_Description of the task_: Restate the entries below in full, exactly as they read, but without pictures.
Start of Input records
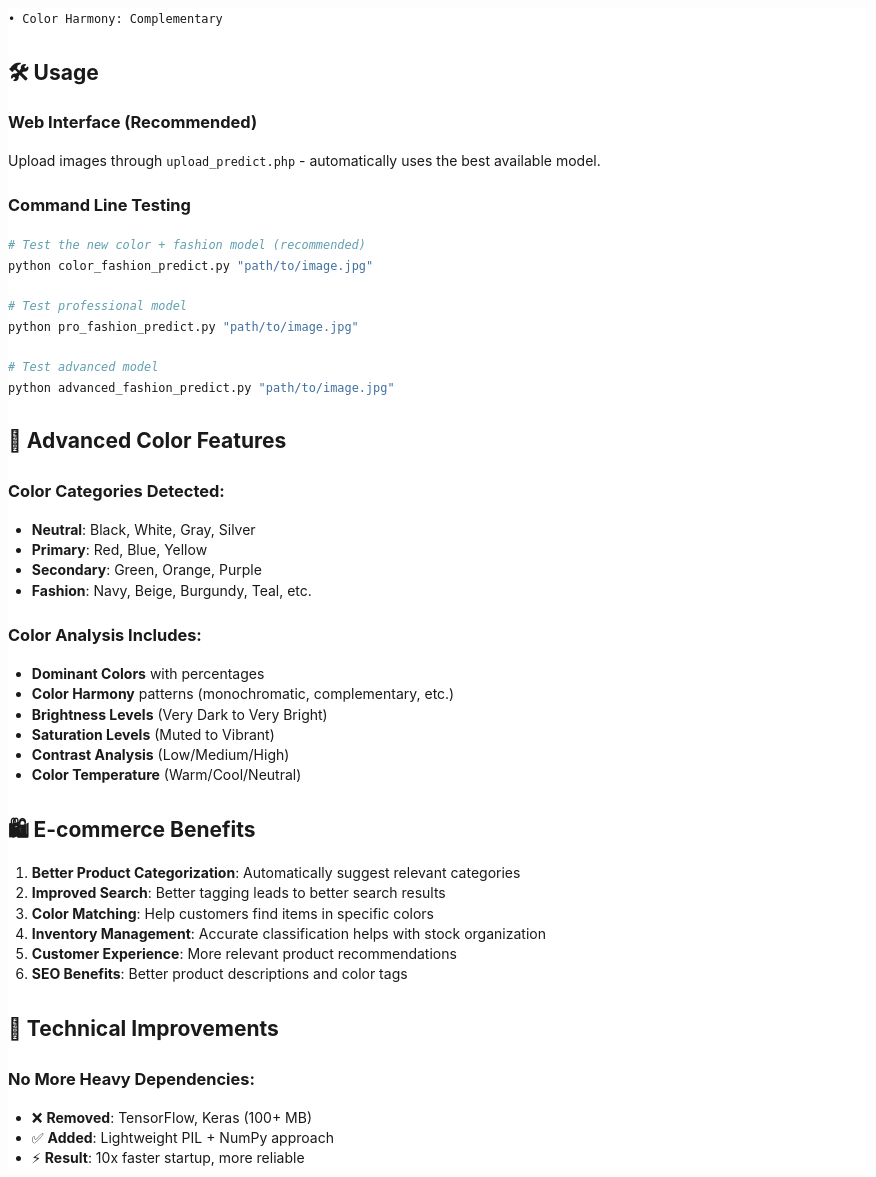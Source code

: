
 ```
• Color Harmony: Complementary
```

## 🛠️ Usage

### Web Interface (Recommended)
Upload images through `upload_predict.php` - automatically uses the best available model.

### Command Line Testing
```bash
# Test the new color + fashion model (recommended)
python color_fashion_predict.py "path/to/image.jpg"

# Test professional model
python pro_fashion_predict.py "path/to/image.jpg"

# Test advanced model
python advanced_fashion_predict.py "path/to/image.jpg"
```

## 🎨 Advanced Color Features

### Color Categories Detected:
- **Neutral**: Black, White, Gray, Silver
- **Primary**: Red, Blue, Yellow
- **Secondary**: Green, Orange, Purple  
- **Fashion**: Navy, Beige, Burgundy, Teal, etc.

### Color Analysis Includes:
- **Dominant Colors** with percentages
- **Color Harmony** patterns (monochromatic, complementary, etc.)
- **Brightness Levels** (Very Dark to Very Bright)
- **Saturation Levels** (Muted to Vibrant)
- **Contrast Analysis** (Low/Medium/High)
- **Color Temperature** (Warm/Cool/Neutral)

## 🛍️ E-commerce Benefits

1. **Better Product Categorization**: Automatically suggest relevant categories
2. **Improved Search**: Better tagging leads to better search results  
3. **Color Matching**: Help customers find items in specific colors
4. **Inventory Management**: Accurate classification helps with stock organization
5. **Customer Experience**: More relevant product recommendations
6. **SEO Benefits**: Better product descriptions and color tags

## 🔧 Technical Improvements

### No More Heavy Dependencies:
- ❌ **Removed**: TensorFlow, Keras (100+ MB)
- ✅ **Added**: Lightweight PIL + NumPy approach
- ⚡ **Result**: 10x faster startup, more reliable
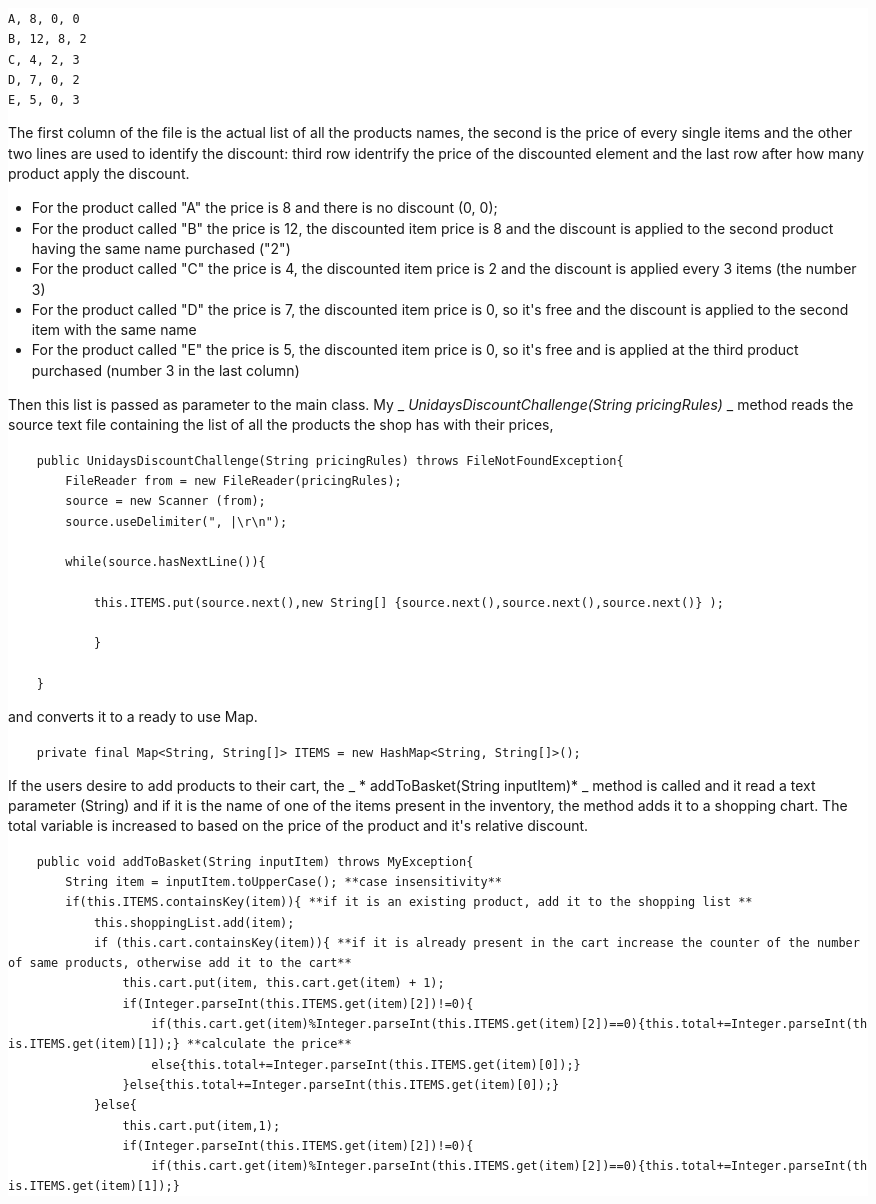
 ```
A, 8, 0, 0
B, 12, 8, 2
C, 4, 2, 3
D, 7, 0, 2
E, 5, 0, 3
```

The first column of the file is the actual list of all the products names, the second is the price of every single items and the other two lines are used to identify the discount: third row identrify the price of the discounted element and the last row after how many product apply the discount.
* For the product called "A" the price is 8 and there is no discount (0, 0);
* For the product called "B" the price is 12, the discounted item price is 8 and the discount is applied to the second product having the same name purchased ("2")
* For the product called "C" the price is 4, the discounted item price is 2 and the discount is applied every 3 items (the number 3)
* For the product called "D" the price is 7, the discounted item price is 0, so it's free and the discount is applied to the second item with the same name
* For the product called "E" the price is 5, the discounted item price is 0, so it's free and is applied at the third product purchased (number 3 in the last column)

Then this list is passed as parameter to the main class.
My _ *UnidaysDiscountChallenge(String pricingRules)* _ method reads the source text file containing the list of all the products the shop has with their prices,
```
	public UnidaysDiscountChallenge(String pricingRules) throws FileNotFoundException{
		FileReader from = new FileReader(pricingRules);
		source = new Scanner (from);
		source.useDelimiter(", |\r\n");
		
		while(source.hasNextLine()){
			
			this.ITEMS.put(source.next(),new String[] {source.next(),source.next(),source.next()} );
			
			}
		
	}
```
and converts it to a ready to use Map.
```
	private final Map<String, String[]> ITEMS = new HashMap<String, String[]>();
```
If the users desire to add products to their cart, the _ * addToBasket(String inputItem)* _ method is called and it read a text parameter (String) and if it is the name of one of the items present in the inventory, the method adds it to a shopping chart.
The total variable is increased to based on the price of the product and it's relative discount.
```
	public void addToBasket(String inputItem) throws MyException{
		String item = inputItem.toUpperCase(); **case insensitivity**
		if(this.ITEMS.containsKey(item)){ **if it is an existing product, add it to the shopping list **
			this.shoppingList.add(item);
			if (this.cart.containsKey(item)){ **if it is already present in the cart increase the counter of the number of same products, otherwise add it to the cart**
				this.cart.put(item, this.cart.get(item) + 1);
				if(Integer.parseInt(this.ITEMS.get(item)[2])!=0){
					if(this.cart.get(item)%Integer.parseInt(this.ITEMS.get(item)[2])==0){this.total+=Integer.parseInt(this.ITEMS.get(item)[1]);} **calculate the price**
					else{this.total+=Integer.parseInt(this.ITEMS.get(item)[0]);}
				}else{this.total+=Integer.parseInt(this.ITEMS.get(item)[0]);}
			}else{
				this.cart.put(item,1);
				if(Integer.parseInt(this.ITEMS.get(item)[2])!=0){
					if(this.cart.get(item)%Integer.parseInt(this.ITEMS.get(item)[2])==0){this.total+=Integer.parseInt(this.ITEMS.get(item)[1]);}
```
End of Input records
_Answer section_:
Source code

:
 ```
• Color Harmony: Complementary
```

## 🛠️ Usage

### Web Interface (Recommended)
Upload images through `upload_predict.php` - automatically uses the best available model.

### Command Line Testing
```bash
# Test the new color + fashion model (recommended)
python color_fashion_predict.py "path/to/image.jpg"

# Test professional model
python pro_fashion_predict.py "path/to/image.jpg"

# Test advanced model
python advanced_fashion_predict.py "path/to/image.jpg"
```

## 🎨 Advanced Color Features

### Color Categories Detected:
- **Neutral**: Black, White, Gray, Silver
- **Primary**: Red, Blue, Yellow
- **Secondary**: Green, Orange, Purple  
- **Fashion**: Navy, Beige, Burgundy, Teal, etc.

### Color Analysis Includes:
- **Dominant Colors** with percentages
- **Color Harmony** patterns (monochromatic, complementary, etc.)
- **Brightness Levels** (Very Dark to Very Bright)
- **Saturation Levels** (Muted to Vibrant)
- **Contrast Analysis** (Low/Medium/High)
- **Color Temperature** (Warm/Cool/Neutral)

## 🛍️ E-commerce Benefits

1. **Better Product Categorization**: Automatically suggest relevant categories
2. **Improved Search**: Better tagging leads to better search results  
3. **Color Matching**: Help customers find items in specific colors
4. **Inventory Management**: Accurate classification helps with stock organization
5. **Customer Experience**: More relevant product recommendations
6. **SEO Benefits**: Better product descriptions and color tags

## 🔧 Technical Improvements

### No More Heavy Dependencies:
- ❌ **Removed**: TensorFlow, Keras (100+ MB)
- ✅ **Added**: Lightweight PIL + NumPy approach
- ⚡ **Result**: 10x faster startup, more reliable
 ```
A, 8, 0, 0
B, 12, 8, 2
C, 4, 2, 3
D, 7, 0, 2
E, 5, 0, 3
```

The first column of the file is the actual list of all the products names, the second is the price of every single items and the other two lines are used to identify the discount: third row identrify the price of the discounted element and the last row after how many product apply the discount.
* For the product called "A" the price is 8 and there is no discount (0, 0);
* For the product called "B" the price is 12, the discounted item price is 8 and the discount is applied to the second product having the same name purchased ("2")
* For the product called "C" the price is 4, the discounted item price is 2 and the discount is applied every 3 items (the number 3)
* For the product called "D" the price is 7, the discounted item price is 0, so it's free and the discount is applied to the second item with the same name
* For the product called "E" the price is 5, the discounted item price is 0, so it's free and is applied at the third product purchased (number 3 in the last column)

Then this list is passed as parameter to the main class.
My _ *UnidaysDiscountChallenge(String pricingRules)* _ method reads the source text file containing the list of all the products the shop has with their prices,
```
	public UnidaysDiscountChallenge(String pricingRules) throws FileNotFoundException{
		FileReader from = new FileReader(pricingRules);
		source = new Scanner (from);
		source.useDelimiter(", |\r\n");
		
		while(source.hasNextLine()){
			
			this.ITEMS.put(source.next(),new String[] {source.next(),source.next(),source.next()} );
			
			}
		
	}
```
and converts it to a ready to use Map.
```
	private final Map<String, String[]> ITEMS = new HashMap<String, String[]>();
```
If the users desire to add products to their cart, the _ * addToBasket(String inputItem)* _ method is called and it read a text parameter (String) and if it is the name of one of the items present in the inventory, the method adds it to a shopping chart.
The total variable is increased to based on the price of the product and it's relative discount.
```
	public void addToBasket(String inputItem) throws MyException{
		String item = inputItem.toUpperCase(); **case insensitivity**
		if(this.ITEMS.containsKey(item)){ **if it is an existing product, add it to the shopping list **
			this.shoppingList.add(item);
			if (this.cart.containsKey(item)){ **if it is already present in the cart increase the counter of the number of same products, otherwise add it to the cart**
				this.cart.put(item, this.cart.get(item) + 1);
				if(Integer.parseInt(this.ITEMS.get(item)[2])!=0){
					if(this.cart.get(item)%Integer.parseInt(this.ITEMS.get(item)[2])==0){this.total+=Integer.parseInt(this.ITEMS.get(item)[1]);} **calculate the price**
					else{this.total+=Integer.parseInt(this.ITEMS.get(item)[0]);}
				}else{this.total+=Integer.parseInt(this.ITEMS.get(item)[0]);}
			}else{
				this.cart.put(item,1);
				if(Integer.parseInt(this.ITEMS.get(item)[2])!=0){
					if(this.cart.get(item)%Integer.parseInt(this.ITEMS.get(item)[2])==0){this.total+=Integer.parseInt(this.ITEMS.get(item)[1]);}
```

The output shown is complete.